Adam turned him down, saying he needed to be sober.
“If I had Christmas drinks with you, I wouldn’t wake up until Easter.”
He was still in hight spirits the next day at the mall, and chirpily granted many children their wishes. But as closing time arrived with just one shopping day left before Christmas, he began to feel as though the game was up.
He trudged home forlornly.
Outside his flat, he bumped into Melissa’s sister. She explained to him that Melissa had moved with Lucy to Los Angeles. The news struck him like a blizzard.
“I can’t get to Los Angeles for Christmas, she knows that. Why would she take Lucy over there?”
“Well, you weren’t around last Christmas or the one before that,” replied Emily without a hint of sympathy. “So, I guess she figured she’d do something she’s always wanted to do without putting you first for once. You had your chance.”

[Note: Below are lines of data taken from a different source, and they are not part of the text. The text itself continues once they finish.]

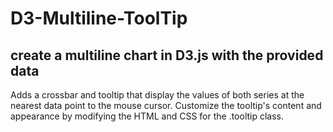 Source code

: # D3-Multiline-ToolTip

## create a multiline chart in D3.js with the provided data
 Adds a crossbar and tooltip that display the values of both series at the nearest data point to the mouse cursor. 
 Customize the tooltip's content and appearance by modifying the HTML and CSS for the .tooltip class.
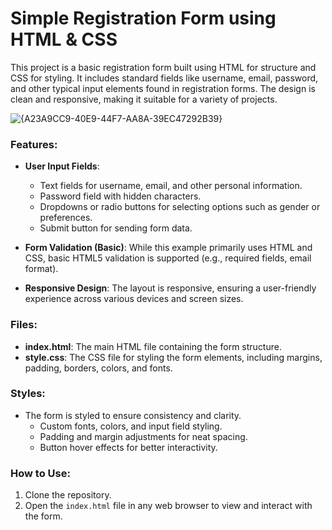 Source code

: # Simple Registration Form using HTML & CSS

This project is a basic registration form built using HTML for structure and CSS for styling. It includes standard fields like username, email, password, and other typical input elements found in registration forms. The design is clean and responsive, making it suitable for a variety of projects.

![{A23A9CC9-40E9-44F7-AA8A-39EC47292B39}](https://github.com/user-attachments/assets/772505c5-dc30-430b-8789-2ecbef77611c)


### Features:
- **User Input Fields**: 
  - Text fields for username, email, and other personal information.
  - Password field with hidden characters.
  - Dropdowns or radio buttons for selecting options such as gender or preferences.
  - Submit button for sending form data.
  
- **Form Validation (Basic)**: While this example primarily uses HTML and CSS, basic HTML5 validation is supported (e.g., required fields, email format).

- **Responsive Design**: The layout is responsive, ensuring a user-friendly experience across various devices and screen sizes.

### Files:
- **index.html**: The main HTML file containing the form structure.
- **style.css**: The CSS file for styling the form elements, including margins, padding, borders, colors, and fonts.

### Styles:
- The form is styled to ensure consistency and clarity.
  - Custom fonts, colors, and input field styling.
  - Padding and margin adjustments for neat spacing.
  - Button hover effects for better interactivity.
  
### How to Use:
1. Clone the repository.
2. Open the `index.html` file in any web browser to view and interact with the form.

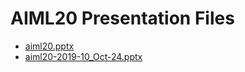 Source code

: <!--
This is a machine generated file, and should not be edited, as it will be overwritten with future updates.
-->

# AIML20 Presentation Files

- [aiml20.pptx](http://cdn.tailwindtraders.com/assets/aiml/aiml20/aiml20.pptx)
- [aiml20-2019-10_Oct-24.pptx](http://cdn.tailwindtraders.com/assets/aiml/aiml20/aiml20-2019-10_Oct-24.pptx)


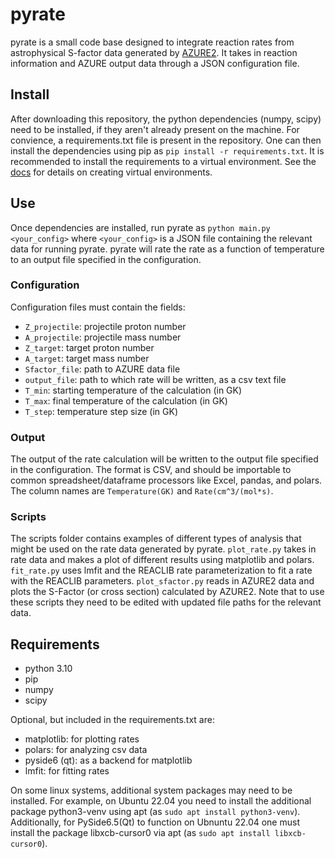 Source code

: # pyrate

pyrate is a small code base designed to integrate reaction rates from astrophysical S-factor data generated by [AZURE2](https://azure.nd.edu). It takes in reaction information and AZURE output data through a JSON configuration file.

## Install

After downloading this repository, the python dependencies (numpy, scipy) need to be installed, if they aren't already present on the machine. For convience, a requirements.txt file is present in the repository. One can then install the dependencies using pip as `pip install -r requirements.txt`. It is recommended to install the requirements to a virtual environment. See the [docs](https://docs.python.org/3/library/venv.html) for details on creating virtual environments.

## Use

Once dependencies are installed, run pyrate as `python main.py <your_config>` where `<your_config>` is a JSON file containing the relevant data for running pyrate.
pyrate will rate the rate as a function of temperature to an output file specified in the configuration.

### Configuration

Configuration files must contain the fields:

- `Z_projectile`: projectile proton number
- `A_projectile`: projectile mass number
- `Z_target`: target proton number
- `A_target`: target mass number
- `Sfactor_file`: path to AZURE data file
- `output_file`: path to which rate will be written, as a csv text file
- `T_min`: starting temperature of the calculation (in GK)
- `T_max`: final temperature of the calculation (in GK)
- `T_step`: temperature step size (in GK)

### Output

The output of the rate calculation will be written to the output file specified in the configuration. The format is CSV, and should be importable to common spreadsheet/dataframe processors like Excel, pandas, and polars. The column names are `Temperature(GK)` and `Rate(cm^3/(mol*s)`.

### Scripts

The scripts folder contains examples of different types of analysis that might be used on the rate data generated by pyrate. `plot_rate.py` takes in rate data and makes a plot of different results using matplotlib and polars. `fit_rate.py` uses lmfit and the REACLIB rate parameterization to fit a rate with the REACLIB parameters. `plot_sfactor.py` reads in AZURE2 data and plots the S-Factor (or cross section) calculated by AZURE2. Note that to use these scripts they need to be edited with updated file paths for the relevant data.

## Requirements

- python 3.10
- pip
- numpy
- scipy

Optional, but included in the requirements.txt are:

- matplotlib: for plotting rates
- polars: for analyzing csv data
- pyside6 (qt): as a backend for matplotlib
- lmfit: for fitting rates

On some linux systems, additional system packages may need to be installed. For example, on Ubuntu 22.04 you need to install the additional package python3-venv using apt (as `sudo apt install python3-venv`). Additionally, for PySide6.5(Qt) to function on Ubnuntu 22.04 one must install the package libxcb-cursor0 via apt (as `sudo apt install libxcb-cursor0`).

“Things have changed. I’m a different person now, a better one. I had to get my life together. I’ve done that. I’ve bought presents, got a flat where Lucy can stay in her own room. I’ve got a job.”
“As Santa? Well, I guess it’s a step up from working as an elf like last year. Was that what sealed the deal for your new employers?”
“Fuck you, Emily!”
“See you around,” she said as she walked away.
Adam was left bereft. He clutched his Santa hat in his hand, dangling it by his side.
The next day was Christmas Eve. Adam had slept in his Santa outfit and woke up late.
A bright red envelope had been pushed through the letterbox. It was addressed to Santa.
Adam opened it slowly with curiosity.
Inside was a pastel drawing filled with colour. It was the work of a young child; technically poor but wondrously imaginative. It depicted a man holding his daughters hand. Above them was a big yellow sun. To the left were the letters ‘LA’.
There was a handwritten letter in the envelope, too. It read:
“Dear Santa. I watched you last night. I know times are hard right now. But remember that the world is filled with magic and miracles. If you believe, you will achieve your dreams next year. There is still time. Love, Madeleine.”